Jakarta, Gatra.com – Pengadilan Negeri (PN) Jakarta Selatan kembali menggelar sidang perkara penyebaran berita bohong atas terdakwa aktivis Koalisi Menyelamatkan Indonesia (KAMI) Jumhur Hidayat pada Senin (17/5).
Sidang hari ini beragendakan mendengarkan keterangan saksi yang meringankan terdakwa. Ada dua saksi yang dihadirkan, yaitu Direktur Eksekutif Nasional WALHI Nur Hidayati dan Sekjen Konfederasi Persatuan Buruh Indonesia (KPBI) Damar Panca Mulya.
Dalam keterangannya, Nur Hidayati menjelaskan bahwa penolakan WALHI terhadap Omnibus Law – UU Cipta Kerja karena aturan ini berpotensi mencederai keadilan lingkungan dan keadilan sosial. Selain itu, WALHI sebagai pihak yang dimintai pendapat juga tidak diberi draft Rancangan UU meski telah meminta kepada pemerintah.
“UU ini dibikin tanpa adanya partisipasi masyarakat. Pembahasannya sangat tertutup dan hanya melibatkan kalangan pebisnis. Tidak ada perwakilan masyarakat sipil,” tuturnya.
Karena itu, WALHI melakukan sejumlah upaya untuk menghentikan pembahasan RUU Cipta Kerja, seperti konferensi pers, surat terbuka, hingga demonstrasi. Pasalnya, pemerintah tidak merespon hasil kajian yang disampaikan WALHI.
Sementara itu, Damar Panca menyatakan KPBI menolak Omnibus Law sebab merugikan kaum buruh dan tidak ada ruang partisipasi saat penyusunannya. Mereka pun sempat menggelar demonstrasi meminta DPR menolak draft yang diberikan pemerintah.
“Kami melakukan aksi protes ke DPR dan Pemerintah, untuk memberi masukan bahwa banyak hak buruh yang mengalami penurunan,” katanya.
Dia menambahkan UU Cipta Kerja mengakibatkan penghilangan batas minimal pengupahan, status kontrak yang bisa seumur hidup, hingga pengurangan pesangon. Menurutnya, hal itu bertentangan dengan hak atas pekerjaan dan penghidupan yang layak seperti tertuang dalam UUD.

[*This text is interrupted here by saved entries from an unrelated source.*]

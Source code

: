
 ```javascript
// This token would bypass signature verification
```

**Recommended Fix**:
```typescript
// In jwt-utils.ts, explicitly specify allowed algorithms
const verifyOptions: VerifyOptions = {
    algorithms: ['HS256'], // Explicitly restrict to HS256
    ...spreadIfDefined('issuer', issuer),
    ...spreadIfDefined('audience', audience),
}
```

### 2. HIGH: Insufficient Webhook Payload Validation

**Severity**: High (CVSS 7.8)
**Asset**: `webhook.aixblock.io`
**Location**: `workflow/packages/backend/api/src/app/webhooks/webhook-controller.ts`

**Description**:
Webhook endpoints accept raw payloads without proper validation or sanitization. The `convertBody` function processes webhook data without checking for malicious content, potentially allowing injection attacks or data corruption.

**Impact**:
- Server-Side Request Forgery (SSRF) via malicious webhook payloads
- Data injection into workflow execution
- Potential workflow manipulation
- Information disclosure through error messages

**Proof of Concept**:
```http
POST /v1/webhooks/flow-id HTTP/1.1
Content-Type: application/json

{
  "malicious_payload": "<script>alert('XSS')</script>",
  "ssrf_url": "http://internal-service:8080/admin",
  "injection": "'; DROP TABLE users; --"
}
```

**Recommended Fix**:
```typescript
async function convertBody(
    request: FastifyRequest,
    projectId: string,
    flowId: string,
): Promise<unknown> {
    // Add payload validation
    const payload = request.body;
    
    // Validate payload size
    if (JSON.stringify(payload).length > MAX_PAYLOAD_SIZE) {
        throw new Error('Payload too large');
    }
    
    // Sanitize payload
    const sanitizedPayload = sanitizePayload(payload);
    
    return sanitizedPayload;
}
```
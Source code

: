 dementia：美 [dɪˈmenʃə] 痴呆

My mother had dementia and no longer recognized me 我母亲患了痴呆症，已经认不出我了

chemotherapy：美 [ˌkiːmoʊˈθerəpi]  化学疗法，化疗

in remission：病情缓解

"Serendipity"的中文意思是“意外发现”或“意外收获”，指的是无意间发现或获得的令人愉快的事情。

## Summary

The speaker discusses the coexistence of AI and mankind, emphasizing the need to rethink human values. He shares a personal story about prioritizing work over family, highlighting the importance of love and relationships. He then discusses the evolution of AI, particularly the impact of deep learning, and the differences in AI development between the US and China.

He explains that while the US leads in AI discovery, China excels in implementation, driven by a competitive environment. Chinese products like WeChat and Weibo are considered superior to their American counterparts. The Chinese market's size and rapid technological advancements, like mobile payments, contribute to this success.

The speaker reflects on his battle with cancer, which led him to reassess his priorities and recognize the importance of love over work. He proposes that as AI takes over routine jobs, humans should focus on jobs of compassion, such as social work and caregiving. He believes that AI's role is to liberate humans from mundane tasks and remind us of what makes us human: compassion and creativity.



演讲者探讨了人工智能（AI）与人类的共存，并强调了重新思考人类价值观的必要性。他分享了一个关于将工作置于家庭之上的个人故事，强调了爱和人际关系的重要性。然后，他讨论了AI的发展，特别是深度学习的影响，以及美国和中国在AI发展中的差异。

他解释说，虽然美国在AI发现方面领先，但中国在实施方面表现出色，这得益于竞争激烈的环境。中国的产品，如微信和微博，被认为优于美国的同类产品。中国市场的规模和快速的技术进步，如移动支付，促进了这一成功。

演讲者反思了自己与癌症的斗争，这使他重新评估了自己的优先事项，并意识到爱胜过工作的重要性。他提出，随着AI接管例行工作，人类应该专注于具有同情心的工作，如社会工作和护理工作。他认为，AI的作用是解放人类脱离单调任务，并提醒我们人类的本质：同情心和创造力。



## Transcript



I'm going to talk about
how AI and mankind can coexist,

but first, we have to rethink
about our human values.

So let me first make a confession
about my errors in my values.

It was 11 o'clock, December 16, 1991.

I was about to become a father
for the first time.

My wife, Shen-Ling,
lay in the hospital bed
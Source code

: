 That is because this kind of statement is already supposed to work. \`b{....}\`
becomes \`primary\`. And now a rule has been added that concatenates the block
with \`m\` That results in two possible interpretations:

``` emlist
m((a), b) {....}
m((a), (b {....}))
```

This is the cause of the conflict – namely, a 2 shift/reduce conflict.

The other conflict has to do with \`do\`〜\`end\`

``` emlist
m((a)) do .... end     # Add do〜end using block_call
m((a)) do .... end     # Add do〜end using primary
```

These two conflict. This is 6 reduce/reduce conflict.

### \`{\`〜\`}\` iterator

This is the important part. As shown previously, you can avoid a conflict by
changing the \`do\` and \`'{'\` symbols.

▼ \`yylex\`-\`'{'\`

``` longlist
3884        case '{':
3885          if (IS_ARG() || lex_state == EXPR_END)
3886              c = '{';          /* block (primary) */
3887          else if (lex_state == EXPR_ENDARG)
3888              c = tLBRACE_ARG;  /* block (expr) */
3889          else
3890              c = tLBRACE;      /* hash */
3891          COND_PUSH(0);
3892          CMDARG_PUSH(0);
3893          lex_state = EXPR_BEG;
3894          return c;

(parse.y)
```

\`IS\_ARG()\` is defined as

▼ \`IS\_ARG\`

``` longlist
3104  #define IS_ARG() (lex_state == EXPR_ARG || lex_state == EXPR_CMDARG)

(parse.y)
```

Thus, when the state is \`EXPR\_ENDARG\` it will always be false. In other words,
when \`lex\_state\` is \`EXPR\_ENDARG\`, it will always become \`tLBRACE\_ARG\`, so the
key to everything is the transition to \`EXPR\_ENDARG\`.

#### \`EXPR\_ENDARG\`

Kedua saksi mengaku baru mengetahui cuitan Jumhur setelah membaca pemberitaan media massa tentang penangkapannya. “Saya tidak tahu akun Twitter Jumhur. Tidak lihat postingan terdakwa. Saya baru melihat setelah adanya kasus ini, setelah ramai di media massa,” tegas Nur Hidayati.
Sebelumnya, Jumhur didakwa telah menyebarkan berita bohong dan kebencian, sehingga menimbulkan kericuhan karena kritiknya lewat akun Twitter pribadinya. Dalam cuitannya pada 7 Oktober 2020, dia menyebut Omnibus Law adalah Undang-Undang yang dibuat untuk investor primitif dan pengusaha rakus.
"UU ini memang untuk investor primitif dari RRC dan pengusaha rakus. Kalau investor beradab ya seperti di bawah ini. 35 investor asing nyatakan keresahannya terhadap pengesahan UU Cipta Kerja," cuit Jumhur saat itu.
Terkait dengan unggahan dan dakwaan itu, Jumhur dijerat dengan dua pasal alternatif, yaitu Pasal 14 Ayat (1) juncto Pasal 15 Undang-Undang Nomor 1 Tahun 1946 KUHP atau Pasal 45A Ayat (2) jo. Pasal 28 Ayat (2) UU No.19/2016 tentang Perubahan UU No.11/2008 tentang Informasi dan Transaksi Elektronik.